Figure 2.(A) TF abundance against number of genes per genome in different lineages across the tree of life. Each colored dot represents a genome. Different colors are used to highlight genomes from different phylogenetic groups. According to the linear model fit on a log–log scale, TF expansion in bacteria strictly follows a power law increase, with an exponent close to quadratic (logT = 1.98logG – 4.84 with R2 = 0.87 where T is number of predicted TFs, G is number of genes and R2 is coefficient of determination). The TF increase in eukaryotes has a lower exponent as well as degree of correlation (logT = 1.23logG – 2.53 with R2 = 0.61). (B) The number of unique DBD families increases linearly with the total number of proteins in bacteria (power law exponent = 1.00, R2 = 0.71). In contrast, the number of families is independent of the number of genes in metazoans (pink, exponent = 0.09, R2 = 0.11) and fungi (orange, exponent = 0.13, R2 = 0.23). Grey dots in the figures represent other eukaryotic species that do not belong to the main kingdoms such as apicomplexan and euglenozoa.

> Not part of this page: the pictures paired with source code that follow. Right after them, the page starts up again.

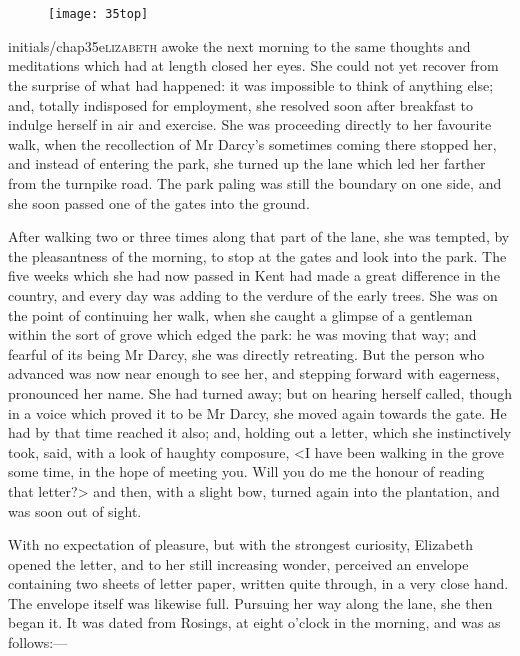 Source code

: \chapter[Chapter \thechapter]{}
	
	\begin{figure}[t!]
\centering
\texttt{[image: 35top]}
\end{figure}


\lettrine[lines=6,image=true]{initials/chap35e}{lizabeth}  awoke the next morning to the same thoughts and meditations which had at length closed her eyes. She could not yet recover from the surprise of what had happened: it was impossible to think of anything else; and, totally indisposed for employment, she resolved soon after breakfast to indulge herself in air and exercise. She was proceeding directly to her favourite walk, when the recollection of Mr Darcy's sometimes coming there stopped her, and instead of entering the park, she turned up the lane which led her farther from the turnpike road. The park paling was still the boundary on one side, and she soon passed one of the gates into the ground.

After walking two or three times along that part of the lane, she was tempted, by the pleasantness of the morning, to stop at the gates and look into the park. The five weeks which she had now passed in Kent had made a great difference in the country, and every day was adding to the verdure of the early trees. She was on the point of continuing her walk, when she caught a glimpse of a gentleman within the sort of grove which edged the park: he was moving that way; and fearful of its being Mr Darcy, she was directly retreating. But the person who advanced was now near enough to see her, and stepping forward with eagerness, pronounced her name. She had turned away; but on hearing herself called, though in a voice which proved it to be Mr Darcy, she moved again towards the gate. He had by that time reached it also; and, holding out a letter, which she instinctively took, said, with a look of haughty composure, <I have been walking in the grove some time, in the hope of meeting you. Will you do me the honour of reading that letter?> and then, with a slight bow, turned again into the plantation, and was soon out of sight.

With no expectation of pleasure, but with the strongest curiosity, Elizabeth opened the letter, and to her still increasing wonder, perceived an envelope containing two sheets of letter paper, written quite through, in a very close hand. The envelope itself was likewise full. Pursuing her way along the lane, she then began it. It was dated from Rosings, at eight o'clock in the morning, and was as follows:—

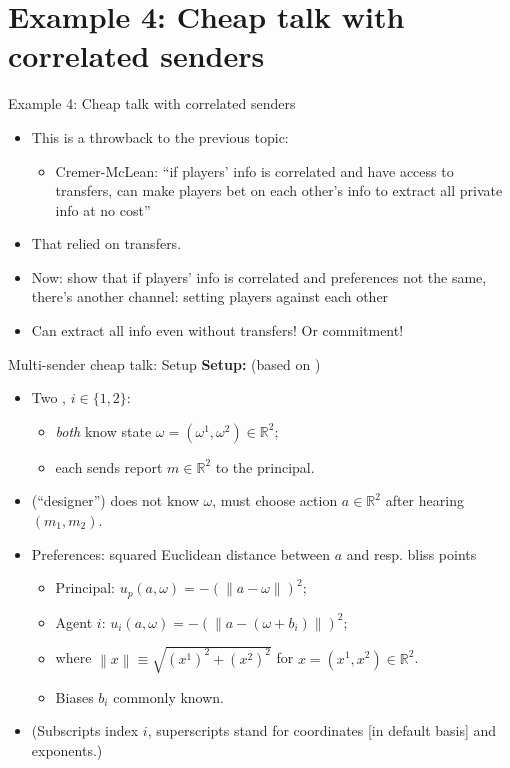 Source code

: \documentclass[english,10pt
,aspectratio=169
]{beamer}
\begin{document}
\section{Example 4: Cheap talk with correlated senders}

\begin{frame}{Example 4: Cheap talk with correlated senders}
	\begin{itemize}
		\item This is a throwback to the previous topic:
		\begin{itemize}
			\item Cremer-McLean: ``if players' info is correlated and have access to transfers, can make players bet on each other's info to extract all private info at no cost''
		\end{itemize}
		
		\item That relied on transfers. 
		\item Now: show that if players' info is correlated and preferences not the same, there's another channel: setting players against each other
		\item Can extract all info even without transfers! Or commitment!
	\end{itemize}
\end{frame}


\begin{frame}{Multi-sender cheap talk: Setup}
	\textbf{Setup:} (based on \cite{battaglini_multiple_2002})
	\begin{itemize}
		\item Two , $i \in \{1,2\}$:
		\begin{itemize}
			\item \emph{both} know \alert{state} $\omega = (\omega^1,\omega^2) \in \mathbb{R}^2$;
			\item each sends \alert{report} $m \in \mathbb{R}^2$ to the principal.
		\end{itemize}
		\item {} (``designer'') does not know $\omega$, must choose action $a \in \mathbb{R}^2$ \alert{after} hearing $(m_1,m_2)$.
		\item Preferences: squared Euclidean distance between $a$ and resp. \alert{bliss points}
		\begin{itemize}
			\item Principal: $u_p (a,\omega) = -\left(\left\|a-\omega\right\| \right)^2$;
			\item Agent $i$: $u_i (a,\omega) = -\left(\left\|a-(\omega+b_i)\right\| \right)^2$;
			\item where $\left\|x\right\| \equiv \sqrt{(x^1)^2 + (x^2)^2}$ for $x = (x^1,x^2) \in \mathbb{R}^2$.
			\item \alert{Biases} $b_i$ commonly known.
		\end{itemize}
		\item (Subscripts index $i$, superscripts stand for coordinates [in default basis] and exponents.)
	\end{itemize}
\end{frame}
\end{document}
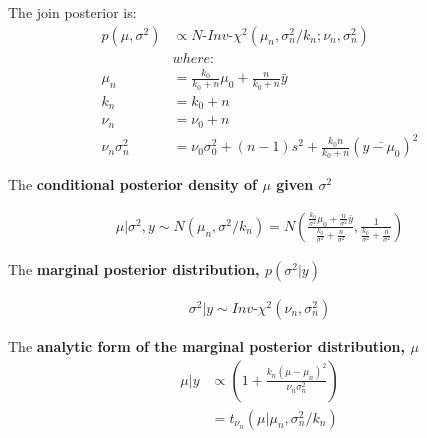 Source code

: \documentclass[]{article}
\begin{document}
The join posterior is:
$$
\begin{aligned}
			p(\mu, \sigma^2) &\propto N \mbox{-} Inv \mbox{-} \chi^2(\mu_n, \sigma_n^2/k_n; \nu_n, \sigma_n^2)\\
			&where:\\
			\mu_n &= \frac{k_0}{k_0 + n}\mu_0  +  \frac{n}{k_0 + n}\bar{y}\\
			k_n   &= k_0 + n\\
			\nu_n &= \nu_0 + n\\
			\nu_n \sigma_n^2 &= \nu_0 \sigma_0^2 + (n-1)s^2 + \frac{k_0n}{k_0 + n}(\bar{y - \mu_0})^2
\end{aligned}
$$

The \textbf{conditional posterior density of $\mu$ given $\sigma^2$}

$$
\begin{aligned}
			\mu|\sigma^2,y \sim N\left(  \mu_n, \sigma^2/k_n \right) = N\left( \frac{ \frac{k_0}{\sigma^2}\mu_0 +  \frac{n}{\sigma^2}\bar{y} }{  \frac{k_0}{\sigma^2} +  \frac{n}{\sigma^2}  },  \frac{1 }{  \frac{k_0}{\sigma^2} +  \frac{n}{\sigma^2}  }  \right)
\end{aligned}
$$

The \textbf{marginal posterior distribution, $p(\sigma^2|y)$}

$$
\begin{aligned}
			\sigma^2|y \sim  Inv\mbox{-}\chi^2 \left(\nu_n, \sigma_n^2  \right)
\end{aligned}
$$


The \textbf{analytic form of the marginal posterior distribution, $\mu$}
$$
\begin{aligned}
			\mu|y &\propto  \left( 1+ \frac{k_n(\mu - \mu_n)^2}{  \nu_n\sigma_n^2  }  \right) \\
			       &=t_{\nu_n}  \left(  \mu|\mu_n, \sigma_n^2/k_n   \right)
\end{aligned}
$$
\end{document}
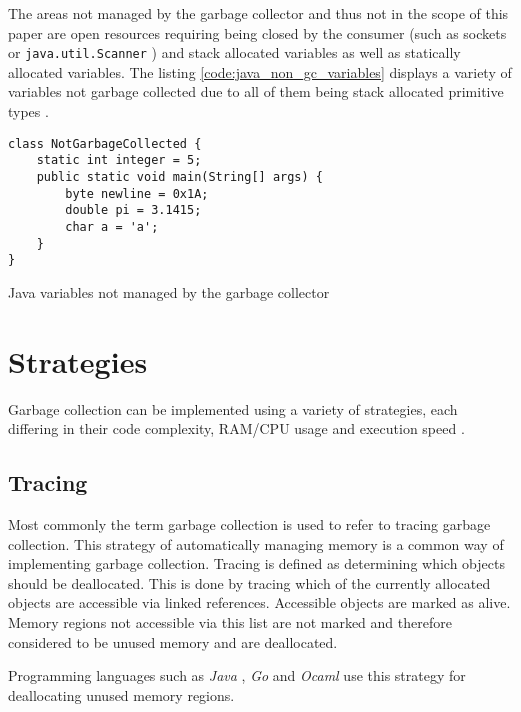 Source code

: The areas not managed by the garbage collector and thus not in the scope of
this paper are open resources requiring being closed by the consumer (such as
sockets or \texttt{java.util.Scanner} \cite[close]{java-util-scanner}) and
stack allocated variables as well as statically allocated variables. The
listing \autoref{code:java_non_gc_variables} displays a variety of variables
not garbage collected due to all of them being stack allocated primitive types
\cite[4.2. Primitive Types and Values]{java_language_spec_2023}.

\begin{listing}[H] 
    \begin{verbatim} 
class NotGarbageCollected {
    static int integer = 5;
    public static void main(String[] args) {
        byte newline = 0x1A;
        double pi = 3.1415;
        char a = 'a';
    }
}
    \end{verbatim}
    \caption{Java variables not managed by the garbage collector}
    \label{code:java_non_gc_variables}
\end{listing}

\section{Strategies}

Garbage collection can be implemented using a variety of strategies, each
differing in their code complexity, RAM/CPU usage and execution speed \cite[4.3
Benchmarks]{gc-performance_2004} \cite[Motivation and Historical
Perspective]{gc-hardware_2018}.

\subsection{Tracing}

Most commonly the term garbage collection is used to refer to tracing garbage
collection. This strategy of automatically managing memory is a common way of
implementing garbage collection. Tracing is defined as determining which
objects should be deallocated. This is done by tracing which of the currently
allocated objects are accessible via linked references. Accessible objects are
marked as alive. Memory regions not accessible via this list are not marked and
therefore considered to be unused memory and are deallocated. \cite[Garbage
Collection Background]{gc-hardware_2018}

Programming languages such as \textit{Java} \cite[2.2 Full GC
algorithm]{java_gc_comparison_2019}, \textit{Go} \cite[Tracing Garbage
Collection]{go_gcguide_2022} and \textit{Ocaml} \cite[Garbage Collection,
Reference Counting, and Explicit Allocation]{ocmal_gc_unknown} use this
strategy for deallocating unused memory regions.

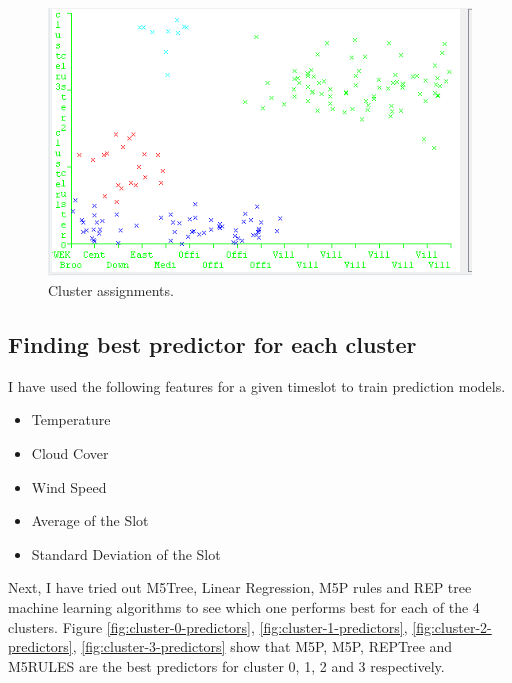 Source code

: \begin{figure}[h!]
  \includegraphics[width=\linewidth]{4-cluster-with-10-files.png}
  \caption{Cluster assignments.}
  \label{fig:4-cluster-with-10-files}
\end{figure}

\subsection {Finding best predictor for each cluster}
I have used the following features for a given timeslot to train prediction models. 
 
\begin{itemize}
  \item Temperature
  \item Cloud Cover
  \item Wind Speed
  \item Average of the Slot
  \item Standard Deviation of the Slot
\end{itemize}

Next, I have tried out  M5Tree, Linear Regression, M5P rules and REP tree machine learning algorithms to see which one performs best for each of the 4 clusters. Figure \ref{fig:cluster-0-predictors}, \ref{fig:cluster-1-predictors}, \ref{fig:cluster-2-predictors}, \ref{fig:cluster-3-predictors} show that M5P, M5P, REPTree and M5RULES are the best predictors for cluster 0, 1, 2 and 3 respectively.

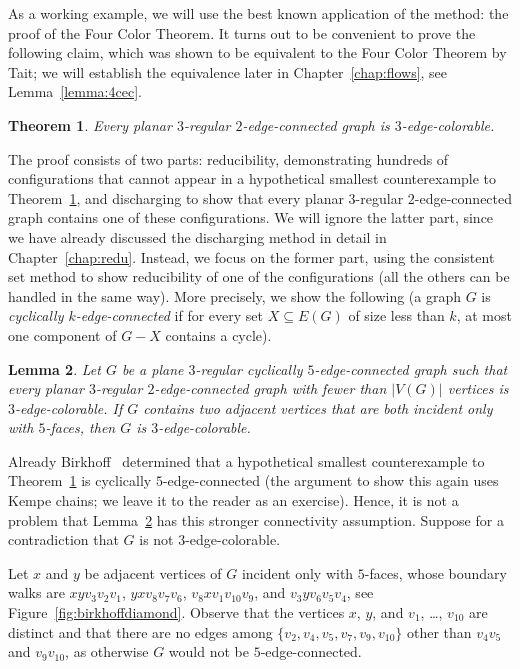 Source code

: \documentclass[12pt,twoside,openright,a4paper]{book}
\newtheorem{theorem}{Theorem}[chapter]
\newtheorem{lemma}[theorem]{Lemma}
\begin{document}
As a working example, we will use the best known application of the method: the proof
of the Four Color Theorem.  It turns out to be convenient to prove the following
claim, which was shown to be equivalent to the Four Color Theorem by Tait; we will
establish the equivalence later in Chapter~\ref{chap:flows}, see Lemma~\ref{lemma:4cec}.
\begin{theorem}\label{thm:planar3ec}
Every planar $3$-regular $2$-edge-connected graph is $3$-edge-colorable.
\end{theorem}
The proof consists of two parts: reducibility, demonstrating
hundreds of configurations that cannot appear in a hypothetical smallest counterexample
to Theorem~\ref{thm:planar3ec}, and discharging to show that every planar $3$-regular $2$-edge-connected
graph contains one of these configurations.  We will ignore the latter part, since
we have already discussed the discharging method in detail in Chapter~\ref{chap:redu}.
Instead, we focus on the former part, using the consistent set method to show reducibility of
one of the configurations (all the others can be handled in the same way).
More precisely, we show the following (a graph $G$ is \emph{cyclically $k$-edge-connected} if for every set $X\subseteq E(G)$ of size
less than $k$, at most one component of $G-X$ contains a cycle).
\begin{lemma}\label{lemma:birkhoffdiamond}
Let $G$ be a plane $3$-regular cyclically $5$-edge-connected graph such that every
planar $3$-regular $2$-edge-connected graph with fewer than $|V(G)|$ vertices is
$3$-edge-colorable.  If $G$ contains two adjacent vertices that are both incident only
with $5$-faces, then $G$ is $3$-edge-colorable.
\end{lemma}
Already Birkhoff~\cite{birkhof1913} determined that a hypothetical smallest counterexample
to Theorem~\ref{thm:planar3ec} is cyclically $5$-edge-connected (the argument to show this
again uses Kempe chains; we leave it to the reader as an exercise).  Hence, it is not a problem
that Lemma~\ref{lemma:birkhoffdiamond} has this stronger connectivity assumption.
Suppose for a contradiction that $G$ is not $3$-edge-colorable.

Let $x$ and $y$ be adjacent vertices of $G$ incident only with $5$-faces, whose boundary walks
are $xyv_3v_2v_1$, $yxv_8v_7v_6$, $v_8xv_1v_{10}v_9$, and $v_3yv_6v_5v_4$, see Figure~\ref{fig:birkhoffdiamond}.
Observe that the vertices $x$, $y$, and $v_1$, \ldots, $v_{10}$ are distinct and that there are no edges
among $\{v_2,v_4,v_5,v_7,v_9,v_{10}\}$ other than $v_4v_5$ and $v_9v_{10}$, as otherwise $G$ would not
be $5$-edge-connected.
\end{document}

Figure 3.Examples of lineage-specific DBDs and domain architectures of TFs across the tree of life. Commonly found DBDs and TF architectures in different taxonomic species are projected onto the simplified NCBI taxonomic tree. DBDs and their architectures in TFs at different taxonomic nodes are unique to their descendent branches. DBDs are represented by red oblongs, and other protein domains occurring within the same TFs (partner domains) are represented by colored rectangles.